Recognition and Treatment of Right Ventricular Myocardial Infarction
Patients with right ventricular infarctions (RVIs) present unique challenges to EMS providers
FIELD DIAGNOSIS OF RVI
Aside from questions about area of infarct, any patient who presents with chest pain, shortness of breath, unexplained hypotension, abdominal pain, back pain in the scapular or subscapular region, epigastric pain, neck or jaw pain, generalized weakness, syncope, complaint of tightness in the chest, nausea, vomiting, sweating (even in hyperthermic environments) that is unusual, and any other presentation that is systemically abnormal, should get an immediate 12-lead ECG. If 12-lead monitoring is available, failure to use it with such patients could result in liability.
Cardinal signs of RVI are unexplained hypotension, distended jugular veins with Kussmaul's sign (increased jugular vein pressure on inspiration) and clear lung sounds;14 however, in the prehospital environment, it may be difficult to recognize these signs. The 12-lead ECG can be diagnostic, although not always. Some patients do not show ECG changes that are easy to recognize early in the evolution of an MI. Nevertheless, a 12-lead ECG should be done as soon as possible in patients with the above stated indications.15
A 12-lead tracing that shows ST segment elevation in any of the inferior leads (II, III or aVF), or relative ST segment depression in V2 or V3 compared with lead V1, should immediately trigger acquisition of a right-sided 12-lead. With RVI, the ECG may also show an acute anterior Q-wave pattern in leads V1 through V3.16 A significant Q wave is one that is >¼ the length of the following R wave, or wider than 0.03 seconds. (One small block on the ECG equals 0.04 seconds.)
What is the significance of a right ventricular MI? The treatment of patients with RVI is different from non-RVI patients. If they are treated with nitroglycerin, they may experience sudden and dramatic hypotension from vasodilation.
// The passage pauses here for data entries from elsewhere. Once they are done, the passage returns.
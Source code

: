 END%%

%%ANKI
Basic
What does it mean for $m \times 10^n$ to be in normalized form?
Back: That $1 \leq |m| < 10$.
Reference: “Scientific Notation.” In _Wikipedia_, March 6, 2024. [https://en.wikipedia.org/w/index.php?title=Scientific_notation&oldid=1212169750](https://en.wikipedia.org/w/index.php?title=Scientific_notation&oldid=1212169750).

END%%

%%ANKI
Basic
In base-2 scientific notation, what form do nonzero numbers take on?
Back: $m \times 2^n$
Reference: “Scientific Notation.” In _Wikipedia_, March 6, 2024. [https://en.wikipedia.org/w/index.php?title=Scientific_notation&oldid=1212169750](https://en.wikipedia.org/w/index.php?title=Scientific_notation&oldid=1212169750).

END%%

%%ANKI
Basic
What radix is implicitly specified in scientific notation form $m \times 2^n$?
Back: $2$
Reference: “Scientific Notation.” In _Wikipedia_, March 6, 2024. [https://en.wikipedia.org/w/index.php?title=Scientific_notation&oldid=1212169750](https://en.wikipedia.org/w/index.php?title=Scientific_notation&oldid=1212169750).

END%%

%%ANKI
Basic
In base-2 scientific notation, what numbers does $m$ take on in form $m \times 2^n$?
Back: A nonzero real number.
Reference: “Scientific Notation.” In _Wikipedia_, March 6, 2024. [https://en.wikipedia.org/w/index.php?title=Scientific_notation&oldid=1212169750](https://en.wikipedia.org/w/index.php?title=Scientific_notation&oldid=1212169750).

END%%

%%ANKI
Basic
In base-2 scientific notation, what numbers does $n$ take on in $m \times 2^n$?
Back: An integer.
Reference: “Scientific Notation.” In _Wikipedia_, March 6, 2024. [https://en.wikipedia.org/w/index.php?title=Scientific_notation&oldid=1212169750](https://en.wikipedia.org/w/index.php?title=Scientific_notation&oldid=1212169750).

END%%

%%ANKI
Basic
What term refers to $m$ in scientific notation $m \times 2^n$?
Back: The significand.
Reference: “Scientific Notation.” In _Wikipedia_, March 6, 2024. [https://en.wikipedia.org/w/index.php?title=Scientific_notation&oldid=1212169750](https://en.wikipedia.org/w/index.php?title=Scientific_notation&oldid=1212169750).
To acquire a regular left-sided 12-lead ECG, do the following:
Begin by locating the patient's angle of Louis, which is the bony horizontal ridge between the upper part of the sternum, or manubrium, and the body of the sternum. From there, move your finger to the right into the depression between the second and third ribs. This is the second intercostal space. Work your finger down space by space until you reach the fourth intercostal space and place the normal V1 lead there, just to the right of the border of the sternum. Then, place V2 just across the sternum on the left margin, in the fourth intercostal space. Skip V3, move down and place V4 in the fifth intercostal space, midclavicular line. It is important to trace the midclavicular line down from the clavicle, which normally bisects the left nipple in males. Place V3 halfway between V2 and V4. Continue to palpate the fifth intercostal space and place V5 at the anterior axillary line and V6 in the mid-axillary line, still in the fifth intercostal space.
After acquiring the normal left-sided ECG, leave the limb leads and electrodes for V1 and V2 where they are. (Note: Limb leads should be on the limbs, not the chest!) V2 now becomes lead V1R, and V1 becomes V2R. Switch the wires on those two leads accordingly. Place the remainder of the precordial (chest) leads on the right side of the chest in a mirror position from the left-sided 12-lead. Place V4R in the fifth intercostal space, midclavicular line; place V3R halfway between V2R and V4R; place V5R in the right fifth intercostal space, anterior axillary line; and place V6R in the fifth intercostal space, mid-axillary line.
If the patient has large breasts, place the V3R lead on the breast and V4R and V5R leads below the breast.
When the strip is printed, write "R" beside the V leads to mark that they are right leads, not left.
It is important to place electrodes in the correct positions. Many ECG technicians rely on their experience, but that is not reliable. Electrode placement affects the reliability of the ECG, and care must be taken to place them properly. For example, if the limb leads are improperly placed on the chest, this must be noted on the ECG strip, because chest placement of limb leads can affect the tracing, which is important for the physicians interpreting the strip to know. If you change the position of limb leads or any other leads, this must also be written on the strip. Patterns can change if the patient's position is changed between ECGs. For example, moving the patient from a supine to a seated position can cause the tracings to look somewhat different. If the patient's position changed, note that on the strip for the interpreting physician. It is also good practice to leave the electrode pads in place when you transfer the patient to hospital care, since the new caregivers will be easily able to see that a right-sided ECG was done. This is especially helpful if there is commonality of equipment between the prehospital and emergency department providers. Leaving the electrodes in place allows the emergency department to obtain further EKGs from the same lead positions, reducing the chance of errors due to changes in position.